▼
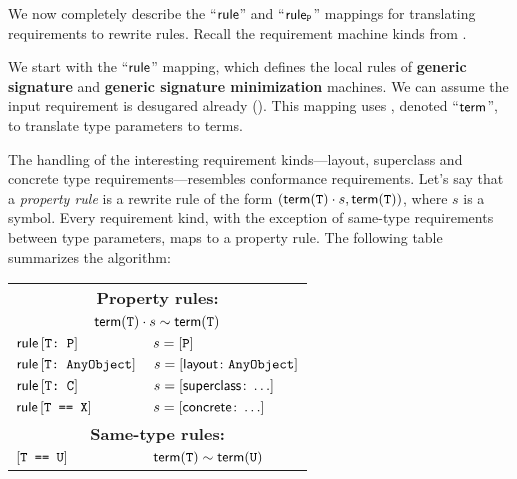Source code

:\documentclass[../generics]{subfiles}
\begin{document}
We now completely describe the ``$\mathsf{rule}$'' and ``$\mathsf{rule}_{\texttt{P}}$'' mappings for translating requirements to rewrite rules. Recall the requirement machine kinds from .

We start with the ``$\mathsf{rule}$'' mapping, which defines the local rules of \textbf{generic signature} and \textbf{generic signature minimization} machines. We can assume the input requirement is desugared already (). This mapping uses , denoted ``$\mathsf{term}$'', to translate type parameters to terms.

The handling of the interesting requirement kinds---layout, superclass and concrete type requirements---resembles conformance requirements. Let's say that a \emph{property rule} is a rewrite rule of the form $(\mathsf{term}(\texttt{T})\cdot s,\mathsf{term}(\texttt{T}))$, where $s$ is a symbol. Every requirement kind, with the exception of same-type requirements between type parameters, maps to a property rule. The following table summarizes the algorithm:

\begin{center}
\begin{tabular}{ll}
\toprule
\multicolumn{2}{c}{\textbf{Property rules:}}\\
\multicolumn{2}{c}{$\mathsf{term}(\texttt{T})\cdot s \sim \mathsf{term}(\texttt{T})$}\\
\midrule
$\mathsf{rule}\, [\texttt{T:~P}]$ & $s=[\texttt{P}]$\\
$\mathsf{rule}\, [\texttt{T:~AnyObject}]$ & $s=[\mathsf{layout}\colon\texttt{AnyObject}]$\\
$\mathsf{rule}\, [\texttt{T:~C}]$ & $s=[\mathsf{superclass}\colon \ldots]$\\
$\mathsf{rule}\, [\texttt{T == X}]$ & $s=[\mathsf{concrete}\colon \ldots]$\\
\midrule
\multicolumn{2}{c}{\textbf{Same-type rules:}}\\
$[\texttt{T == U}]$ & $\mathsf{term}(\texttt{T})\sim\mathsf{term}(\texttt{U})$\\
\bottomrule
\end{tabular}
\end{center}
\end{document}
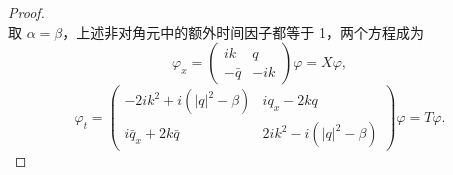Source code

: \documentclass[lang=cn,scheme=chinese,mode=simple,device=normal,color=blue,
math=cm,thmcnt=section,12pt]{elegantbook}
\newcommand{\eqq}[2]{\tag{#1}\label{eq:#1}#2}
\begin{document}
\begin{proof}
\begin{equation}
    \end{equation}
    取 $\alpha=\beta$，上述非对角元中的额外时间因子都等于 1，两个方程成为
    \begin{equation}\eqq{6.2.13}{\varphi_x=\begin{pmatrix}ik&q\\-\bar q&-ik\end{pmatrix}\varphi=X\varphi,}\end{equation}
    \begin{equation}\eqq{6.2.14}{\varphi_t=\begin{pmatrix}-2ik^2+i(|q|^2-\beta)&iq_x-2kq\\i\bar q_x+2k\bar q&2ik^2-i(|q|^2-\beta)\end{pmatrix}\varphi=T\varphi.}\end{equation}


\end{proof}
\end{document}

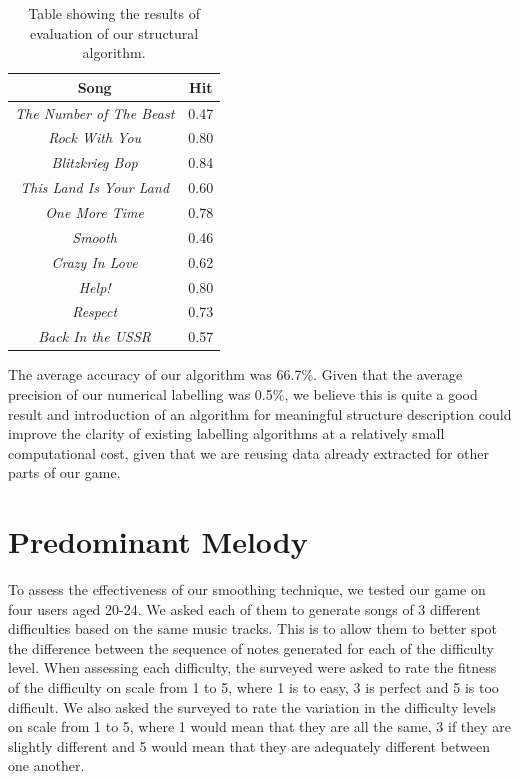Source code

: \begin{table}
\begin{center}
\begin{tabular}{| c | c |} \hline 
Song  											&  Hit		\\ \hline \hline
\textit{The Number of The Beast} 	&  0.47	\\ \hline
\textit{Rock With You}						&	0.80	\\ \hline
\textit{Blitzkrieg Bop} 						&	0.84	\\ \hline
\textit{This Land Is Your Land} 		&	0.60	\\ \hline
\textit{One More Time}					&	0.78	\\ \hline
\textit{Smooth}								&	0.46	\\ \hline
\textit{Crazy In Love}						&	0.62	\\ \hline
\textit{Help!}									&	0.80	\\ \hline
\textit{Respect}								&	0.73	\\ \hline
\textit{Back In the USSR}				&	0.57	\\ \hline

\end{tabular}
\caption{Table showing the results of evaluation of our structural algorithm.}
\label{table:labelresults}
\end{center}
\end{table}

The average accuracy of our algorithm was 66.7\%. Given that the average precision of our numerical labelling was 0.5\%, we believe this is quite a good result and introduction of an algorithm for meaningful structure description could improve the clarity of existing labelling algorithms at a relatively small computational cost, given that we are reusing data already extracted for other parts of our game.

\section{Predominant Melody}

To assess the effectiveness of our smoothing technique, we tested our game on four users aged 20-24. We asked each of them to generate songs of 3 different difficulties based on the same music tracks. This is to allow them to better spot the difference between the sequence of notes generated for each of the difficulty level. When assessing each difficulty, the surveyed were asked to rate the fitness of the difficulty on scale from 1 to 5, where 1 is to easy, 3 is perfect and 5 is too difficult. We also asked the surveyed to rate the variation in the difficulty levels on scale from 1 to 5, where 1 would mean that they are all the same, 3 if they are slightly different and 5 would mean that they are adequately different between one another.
▲
> EXERCISE AIM
Set down the records above exactly, leaving out pictures.

> FINAL ANSWER
Source code

:\documentclass[../generics]{subfiles}
\begin{document}
We now completely describe the ``$\mathsf{rule}$'' and ``$\mathsf{rule}_{\texttt{P}}$'' mappings for translating requirements to rewrite rules. Recall the requirement machine kinds from .

We start with the ``$\mathsf{rule}$'' mapping, which defines the local rules of \textbf{generic signature} and \textbf{generic signature minimization} machines. We can assume the input requirement is desugared already (). This mapping uses , denoted ``$\mathsf{term}$'', to translate type parameters to terms.

The handling of the interesting requirement kinds---layout, superclass and concrete type requirements---resembles conformance requirements. Let's say that a \emph{property rule} is a rewrite rule of the form $(\mathsf{term}(\texttt{T})\cdot s,\mathsf{term}(\texttt{T}))$, where $s$ is a symbol. Every requirement kind, with the exception of same-type requirements between type parameters, maps to a property rule. The following table summarizes the algorithm:

\begin{center}
\begin{tabular}{ll}
\toprule
\multicolumn{2}{c}{\textbf{Property rules:}}\\
\multicolumn{2}{c}{$\mathsf{term}(\texttt{T})\cdot s \sim \mathsf{term}(\texttt{T})$}\\
\midrule
$\mathsf{rule}\, [\texttt{T:~P}]$ & $s=[\texttt{P}]$\\
$\mathsf{rule}\, [\texttt{T:~AnyObject}]$ & $s=[\mathsf{layout}\colon\texttt{AnyObject}]$\\
$\mathsf{rule}\, [\texttt{T:~C}]$ & $s=[\mathsf{superclass}\colon \ldots]$\\
$\mathsf{rule}\, [\texttt{T == X}]$ & $s=[\mathsf{concrete}\colon \ldots]$\\
\midrule
\multicolumn{2}{c}{\textbf{Same-type rules:}}\\
$[\texttt{T == U}]$ & $\mathsf{term}(\texttt{T})\sim\mathsf{term}(\texttt{U})$\\
\bottomrule
\end{tabular}
\end{center}
\end{document}
Source code

: \documentclass[lang=cn,scheme=chinese,mode=simple,device=normal,color=blue,
math=cm,thmcnt=section,12pt]{elegantbook}
\newcommand{\eqq}[2]{\tag{#1}\label{eq:#1}#2}
\begin{document}
\begin{proof}
\begin{equation}
    \end{equation}
    取 $\alpha=\beta$，上述非对角元中的额外时间因子都等于 1，两个方程成为
    \begin{equation}\eqq{6.2.13}{\varphi_x=\begin{pmatrix}ik&q\\-\bar q&-ik\end{pmatrix}\varphi=X\varphi,}\end{equation}
    \begin{equation}\eqq{6.2.14}{\varphi_t=\begin{pmatrix}-2ik^2+i(|q|^2-\beta)&iq_x-2kq\\i\bar q_x+2k\bar q&2ik^2-i(|q|^2-\beta)\end{pmatrix}\varphi=T\varphi.}\end{equation}


\end{proof}
\end{document}

Source code

: \begin{table}
\begin{center}
\begin{tabular}{| c | c |} \hline 
Song  											&  Hit		\\ \hline \hline
\textit{The Number of The Beast} 	&  0.47	\\ \hline
\textit{Rock With You}						&	0.80	\\ \hline
\textit{Blitzkrieg Bop} 						&	0.84	\\ \hline
\textit{This Land Is Your Land} 		&	0.60	\\ \hline
\textit{One More Time}					&	0.78	\\ \hline
\textit{Smooth}								&	0.46	\\ \hline
\textit{Crazy In Love}						&	0.62	\\ \hline
\textit{Help!}									&	0.80	\\ \hline
\textit{Respect}								&	0.73	\\ \hline
\textit{Back In the USSR}				&	0.57	\\ \hline

\end{tabular}
\caption{Table showing the results of evaluation of our structural algorithm.}
\label{table:labelresults}
\end{center}
\end{table}

The average accuracy of our algorithm was 66.7\%. Given that the average precision of our numerical labelling was 0.5\%, we believe this is quite a good result and introduction of an algorithm for meaningful structure description could improve the clarity of existing labelling algorithms at a relatively small computational cost, given that we are reusing data already extracted for other parts of our game.

\section{Predominant Melody}

To assess the effectiveness of our smoothing technique, we tested our game on four users aged 20-24. We asked each of them to generate songs of 3 different difficulties based on the same music tracks. This is to allow them to better spot the difference between the sequence of notes generated for each of the difficulty level. When assessing each difficulty, the surveyed were asked to rate the fitness of the difficulty on scale from 1 to 5, where 1 is to easy, 3 is perfect and 5 is too difficult. We also asked the surveyed to rate the variation in the difficulty levels on scale from 1 to 5, where 1 would mean that they are all the same, 3 if they are slightly different and 5 would mean that they are adequately different between one another.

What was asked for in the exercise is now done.